Пожалуй, никто так не содействовал осмыслению процесса интернализации, освоения групповых норм и стандартов, как американский социальный психолог Джордж Герберт Мид. Прежде всего он ввел основные понятия для описания процесса получения важнейших навыков социальной жизни, и с тех пор эти понятия широко используются в социологии. Самыми известными среди них являются понятия “I” (“Я”) и “Me” (“Меня”, “Мне”), отражающие двойственность личности, как бы разделейность ее на две части: внешнюю (точнее, ту, которая, как кажется человеку, привносится извне, из общества, его окружающего, в виде требований и образцов поведения) часть личности, т.е. “Me”; другая же часть, “I” — это внутренний стержень личности, с позиций которого рассматриваются, оцениваются, накапливаются и окончательно оформляются внешние социальные требования и ожидания. Роль, которую играет группа в формировании личности, проявляется посредством “Me”. Дети знают, что за ними наблюдают, их оценивают, наказывают, заставляют вести себя определенным образом, наставляют на путь истинный, если они выбиваются из колеи. Этот опыт откладывается в личности растущего ребенка, концентрируясь в образе тех ожиданий, которые предъявляют к нему (или к ней) другие. Они — другие — видимо, имеют какое-то средство для того, чтобы различать правильное и неправильное поведение. Они поощряют правильное поведение и наказывают неправильное как отклонение от нормы. Воспоминания о поощряемых и наказуемых действиях постепенно смешиваются в неосознанное понимание правила — что ожидают и чего не ждут — внутри “Me”, которое является не чем иным, как образом личности, сложившимся об этом человеке как личности у других. Более того, “другие” — это не любые и не случайно попавшие в его окружение. Из множества людей, с которыми ребенок вступает в контакты, он как личность выбирает лишь некоторых, значимых других, а именно тех, чьи оценки и реакции значат для него гораздо больше, чем оценки кого бы то ни было, их оценки более устойчивы, постоянны и воспринимаются острее, а потому они и более эффективны.
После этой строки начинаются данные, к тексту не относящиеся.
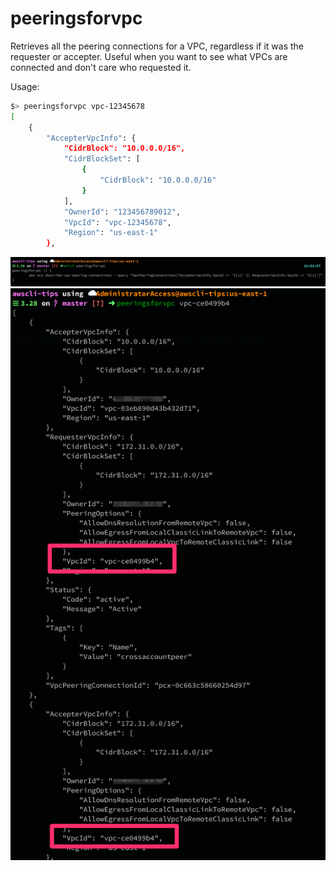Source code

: # peeringsforvpc

Retrieves all the peering connections for a VPC, regardless if it was the requester or accepter.
Useful when you want to see what VPCs are connected and don't care who requested it.

Usage:
```bash
$> peeringsforvpc vpc-12345678
[
    {
        "AccepterVpcInfo": {
            "CidrBlock": "10.0.0.0/16",
            "CidrBlockSet": [
                {
                    "CidrBlock": "10.0.0.0/16"
                }
            ],
            "OwnerId": "123456789012",
            "VpcId": "vpc-12345678",
            "Region": "us-east-1"
        },
```

![](which-peeringsforvpc.png)
![](peeringsforvpc-output.png)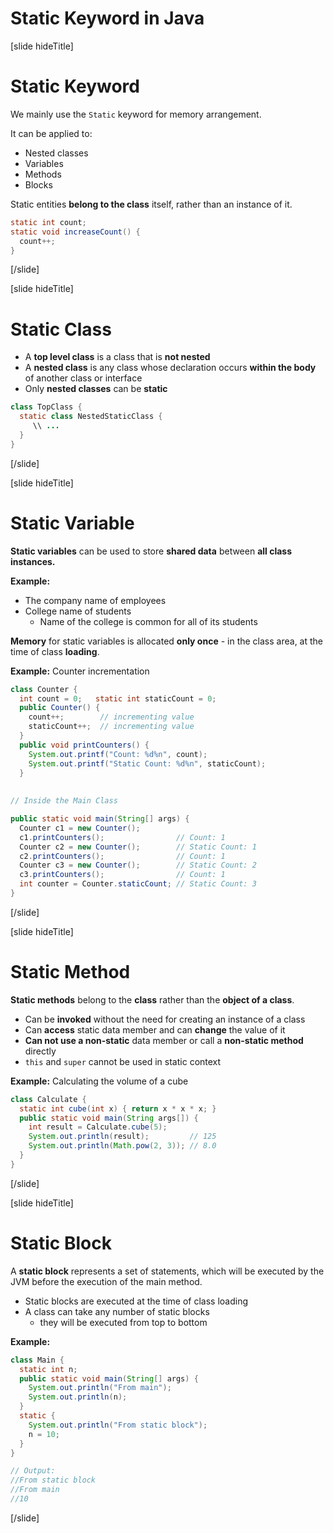 # Static Keyword in Java

[slide hideTitle]

# Static Keyword

We mainly use the `Static` keyword for memory arrangement.

It can be applied to:
- Nested classes
- Variables
- Methods
- Blocks

Static entities **belong to the class** itself, rather than an instance of it.

```java
static int count;
static void increaseCount() {
  count++;
}
```
[/slide]

[slide hideTitle]

# Static Class

- A **top level class** is a class that is **not nested**
- A **nested class** is any class whose declaration occurs **within the body** of another class or interface
- Only **nested classes** can be **static**

```java
class TopClass {
  static class NestedStaticClass {
     \\ ...
  }
}
```
[/slide]

[slide hideTitle]

# Static Variable

**Static variables** can be used to store **shared data** between **all class instances.**

**Example:**

- The company name of employees
- College name of students
  - Name of the college is common for all of its students

**Memory** for static variables is allocated **only once** - in the class area, at the time of class **loading**.

**Example:** Counter incrementation

```java
class Counter {
  int count = 0;   static int staticCount = 0;
  public Counter() {
    count++;        // incrementing value
    staticCount++;  // incrementing value
  }
  public void printCounters() {
    System.out.printf("Count: %d%n", count);
    System.out.printf("Static Count: %d%n", staticCount);
  }
  
  
// Inside the Main Class

public static void main(String[] args) {
  Counter c1 = new Counter();
  c1.printCounters();                // Count: 1
  Counter c2 = new Counter();        // Static Count: 1
  c2.printCounters();                // Count: 1
  Counter c3 = new Counter();        // Static Count: 2
  c3.printCounters();                // Count: 1
  int counter = Counter.staticCount; // Static Count: 3  
}
```

[/slide]

[slide hideTitle]

# Static Method

**Static methods** belong to the **class** rather than the **object of a class**.

- Can be **invoked** without the need for creating an instance of a class
- Can **access** static data member and can **change** the value of it
- **Can not use a non-static** data member or call a **non-static method** directly
- `this` and `super` cannot be used in static context

**Example:** Calculating the volume of a cube

```java
class Calculate {
  static int cube(int x) { return x * x * x; }
  public static void main(String args[]) {
    int result = Calculate.cube(5);
    System.out.println(result);         // 125
    System.out.println(Math.pow(2, 3)); // 8.0
  }
}
```

[/slide]

[slide hideTitle]

# Static Block

 A **static block** represents a set of statements, which will be executed by the JVM before the execution of the main method.

- Static blocks are executed at the time of class loading
- A class can take any number of static blocks
   - they will be executed from top to bottom

**Example:**

```java
class Main {
  static int n;
  public static void main(String[] args) {
    System.out.println("From main");
    System.out.println(n);
  }
  static {
    System.out.println("From static block");
    n = 10;
  }
}

// Output:
//From static block
//From main
//10
```

[/slide]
Из сказанного можно было бы сделать неверное заключение, будто развитие личности путем обучения и воспитания — это пассивный процесс и будто эту работу делают другие, и только они, напичкивая ребенка всякими предписаниями и — с помощью кнута или пряника — уговаривая и заставляя послушно следовать им. На самом деле все обстоит иначе. Ребенок как личность формируется во взаимодействии со средой. Активность и инициатива характерны для обеих сторон этого взаимодействия. И едва ли может быть иначе. Одно из первых открытий, которые должен сделать для себя ребенок, это то, что “другие” различаются между собой. Они редко видят друг друга в глаза и отдают команды, не согласующиеся между собой, а потому и не выполнимые одновременно. Во многих случаях выполнение одной команды невозможно без отмены другой. В числе первых навыков, которые должен усвоить ребенок, следует назвать навыки отбора и отсева; такие навыки нельзя усвоить, не развив способности отвергать и выдерживать нажим, занимать позицию, сопротивляться действию хотя бы части внешних сил. Другими словами, ребенок учится выбирать и принимать ответственность за свои действия. Как раз эту способность и представляет собой та часть личности, которую именуют “I”. Зная

о противоречивости и непоследовательности содержания “Me” (в силу противоречивости сигналов об ожиданиях, поступающих мне от различных значимых других) “I” должен отстраниться, дистанцироваться и взглянуть на внешние принуждения, воспринятые моим “Me”, как бы со стороны; проверить их, классифицировать и оценить. В конечном счете именно “I” делает выбор и тем самым становится истинным, полноправным “автором” предпринимаемого действия. Чем сильнее “I”, тем более автономна личность ребенка. Сила “I” проявляется в способности и готовности личности подвергать социальное давление, которое усваивает, интернализует ее “Me”, сомнениям, проверять его истинную силу и пределы, испытывать и принимать последствия.

Важнейшая задача различения “Me” и “I” (т.е. возникающей у ребенка как личности способности наблюдать, отслеживать, осмыслять требования значимых других) решается благодаря активности ребенка в процессе исполнения им своей роли. Играя роли других, например матери или отца, воспроизводя их поведение (включая их поступки по отношению к самому ребенку), он учится искусству смотреть на действие как на воспринятую роль, т.е. нечто такое, которое можно делать, а можно и не делать; действие означает поступок, соответствующий ситуации, и в зависимости от ситуации оно может меняться. Но тот, кто действует подобным образом, еще не настоящий я — не “I”. По мере того, как дети подрастают и накапливают знание о различных ролях, они все увереннее участвуют в играх, в которых есть не только простое исполнение роли, но и элементы кооперации и координации с другими исполнителями ролей. Ребенок все чаще пробует себя в искусстве, самом главном для истинно независимой личности, — в выборе соответствующего характера действия в ответ на действия других, в побуждении или принуждении других действовать так, как нужно ему.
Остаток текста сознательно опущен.